Чувство самосохранения естественно для человека, активно использовать его помогала идея социальной близости, противопоставляемая агитаторами «чуждым народу офицерам». Раскольников в своих мемуарах описывает весьма характерное явление тех дней: «Из левых эсеров наибольший успех на широких собраниях имел Брушвит. Молодой парень, всегда ходивший в крестьянском армяке, с довольно большой растрепанной бородой, он явно стремился принять внешнее крестьянское обличье» 61. Иногда Алексеев пытался сопротивляться наплыву этих людей в армию. Стремясь ограничить проникновение евреев в солдатские советы, он запретил использовать солдат-евреев в прифронтовой полосе 62. Это, естественно, не остановило революцию.
Революция все больше и сильнее разрушала армейскую дисциплину. Новый Главковерх в начале марта 1917 г. даже приказал отдавать приезжавших в армию агитаторов под суд. «За этот “контрреволюционный” приказ, – писал он, – разнузданная печать в виде “Рабочей Газеты”, “Правды” и пр. требовала в отношении меня крутых мер.
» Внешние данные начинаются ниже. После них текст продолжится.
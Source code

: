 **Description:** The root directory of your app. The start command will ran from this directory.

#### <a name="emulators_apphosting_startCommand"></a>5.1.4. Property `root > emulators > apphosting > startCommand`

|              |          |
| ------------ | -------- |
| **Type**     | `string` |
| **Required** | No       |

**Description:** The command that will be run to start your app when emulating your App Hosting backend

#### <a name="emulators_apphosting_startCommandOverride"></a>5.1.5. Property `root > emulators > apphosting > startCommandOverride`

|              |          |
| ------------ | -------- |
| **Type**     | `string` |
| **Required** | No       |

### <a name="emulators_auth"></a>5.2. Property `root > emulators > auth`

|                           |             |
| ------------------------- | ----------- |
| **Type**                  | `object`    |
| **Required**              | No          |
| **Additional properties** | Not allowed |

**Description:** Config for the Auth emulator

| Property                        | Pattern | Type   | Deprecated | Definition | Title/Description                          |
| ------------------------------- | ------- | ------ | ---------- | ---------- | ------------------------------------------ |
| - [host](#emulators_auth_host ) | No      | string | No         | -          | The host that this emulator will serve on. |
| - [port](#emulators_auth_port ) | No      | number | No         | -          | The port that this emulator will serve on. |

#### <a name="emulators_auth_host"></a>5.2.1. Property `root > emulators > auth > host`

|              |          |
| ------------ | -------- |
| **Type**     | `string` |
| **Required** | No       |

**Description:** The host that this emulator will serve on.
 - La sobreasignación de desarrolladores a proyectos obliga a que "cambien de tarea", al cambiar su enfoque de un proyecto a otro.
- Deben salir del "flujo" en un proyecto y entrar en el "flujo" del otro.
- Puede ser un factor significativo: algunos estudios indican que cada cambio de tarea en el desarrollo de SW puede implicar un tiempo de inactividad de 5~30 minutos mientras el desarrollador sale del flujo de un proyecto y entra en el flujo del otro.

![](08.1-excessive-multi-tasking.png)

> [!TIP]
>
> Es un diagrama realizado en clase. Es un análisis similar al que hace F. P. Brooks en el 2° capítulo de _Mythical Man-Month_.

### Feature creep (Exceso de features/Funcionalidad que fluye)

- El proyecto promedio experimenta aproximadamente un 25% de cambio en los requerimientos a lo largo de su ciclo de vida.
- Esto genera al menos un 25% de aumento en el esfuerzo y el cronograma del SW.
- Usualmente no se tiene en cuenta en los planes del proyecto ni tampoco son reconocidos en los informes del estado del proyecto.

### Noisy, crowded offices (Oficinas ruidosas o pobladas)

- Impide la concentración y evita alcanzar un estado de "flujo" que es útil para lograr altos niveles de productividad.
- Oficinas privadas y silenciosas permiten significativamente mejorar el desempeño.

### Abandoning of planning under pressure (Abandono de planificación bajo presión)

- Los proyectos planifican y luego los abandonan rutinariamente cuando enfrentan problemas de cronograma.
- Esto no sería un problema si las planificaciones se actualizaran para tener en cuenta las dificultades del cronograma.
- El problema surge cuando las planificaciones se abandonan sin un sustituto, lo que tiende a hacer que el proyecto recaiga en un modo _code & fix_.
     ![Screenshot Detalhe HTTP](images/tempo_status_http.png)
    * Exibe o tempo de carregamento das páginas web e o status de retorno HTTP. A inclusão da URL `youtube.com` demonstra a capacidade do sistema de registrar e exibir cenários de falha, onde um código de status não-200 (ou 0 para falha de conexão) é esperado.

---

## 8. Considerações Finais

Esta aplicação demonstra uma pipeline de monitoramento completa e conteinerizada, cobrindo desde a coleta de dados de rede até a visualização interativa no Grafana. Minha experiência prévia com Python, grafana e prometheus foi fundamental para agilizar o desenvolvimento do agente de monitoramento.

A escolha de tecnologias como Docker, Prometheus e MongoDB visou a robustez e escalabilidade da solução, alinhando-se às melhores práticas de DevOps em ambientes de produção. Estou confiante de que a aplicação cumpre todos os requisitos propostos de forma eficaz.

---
Ко мне правительством был командирован генерал, имя которого после возрождения нашей армии будет записано на позорную доску, чтобы убедить меня в необходимости отменить приказ» 1. Это был Поливанов, активно работавший в комиссии по выработке «Декларации прав солдата». Он продолжал сотрудничать с Гучковым и налаживал контакт с новыми властями.
«Генерал Поливанов и приглашенные им членами комиссии офицеры, – вспоминал Церетели, – работали в полном согласии с представителями Совета. Члены военной секции Исполнительного комитета, участвовавшие в работе поливановской комиссии, передавали нам, что ген. Поливанов и его сотрудники, изуверившиеся в старом строе армии, обнаружили поразительно верное понимание солдатской психологии и охотно шли на самые радикальные реформы, лишь бы обеспечить соблюдение дисциплины в строю. В своем стремлении пересоздать армию на новых началах, некоторые из них шли так далеко, что готовы были даже допустить принцип выборности командного состава, чего не требовало большинство советской демократии и армейских комитетов» 2.
На этом фоне Главковерх не мог не вызывать раздражения. Протестуя против действий нового министра, Алексеев посылал ему длинные телеграммы, намекая на вред его приказов для фронта. Гучков зачитал одну из них на заседании думской «комиссии по обороне». Его верный соратник Пальчинский первым попросил слово и заявил: «Эта телеграмма доказывает одно, что Алексеев не годится в главнокомандующие» 3. Генерал возражал, и когда в Ставку приехали четыре комиссара Временного правительства во главе с Бубликовым для ареста бывшего монарха. Протесты генерала не принимались во внимание. Ему пришлось содействовать посланцам Петрограда 4. Они были довольны поведением генерала, вынужденного играть роль посредника при аресте 5. Император должен был покинуть Могилев, одному из немногих близких ему людей – адмиралу К. Д. Нилову – запрещалось сопровождать его 6.
8 (21) марта, накануне своего отъезда, Николай II простился со служащими Ставки в большом зале управления дежурного генерала (бывший зал окружного суда). Собрались почти все сотрудники штаба: генералы, офицеры и унтер-офицеры. В черном мундире, стянутом портупеей, бывший монарх прошел в узком коридоре среди чинов Ставки. На прощание он тихим голосом, сбиваясь, сказал небольшую прощальную речь. Смысл ее сводился к тому, что император отказался от престола для блага страны, для того, чтобы избежать гражданской войны. Николай II благодарил всех сотрудников Ставки за усердную службу и выразил уверенность в том, что Россия и ее союзники победят в этой войне и «наши жертвы будут не напрасны». Потом несколько слов сказал Алексеев. Оба они плакали. Николай II обошел строй, многие плакали, два молодых офицера упали в обморок. После этого, уже у себя, император прощался с офицерами и казаками конвоя и Сводного полка 7.
Эти последние встречи, как он отмечал в дневнике, дались очень тяжело: «…сердце у меня чуть не разорвалось!» По просьбе императора на вокзале его провожал только генерал Алексеев 8. Впереди Николая II ждали только скверные новости. В дороге он сохранял полное спокойствие, которое стало ему изменять при приближении к Царскому Селу. Утром 9 (22) марта он прибыл туда и был препровожден под охрану в Александровский дворец, где находилась его семья 9. Накануне его приезда во дворец прибыл новый командующий Петроградским гарнизоном генерал Л. Г Корнилов 10.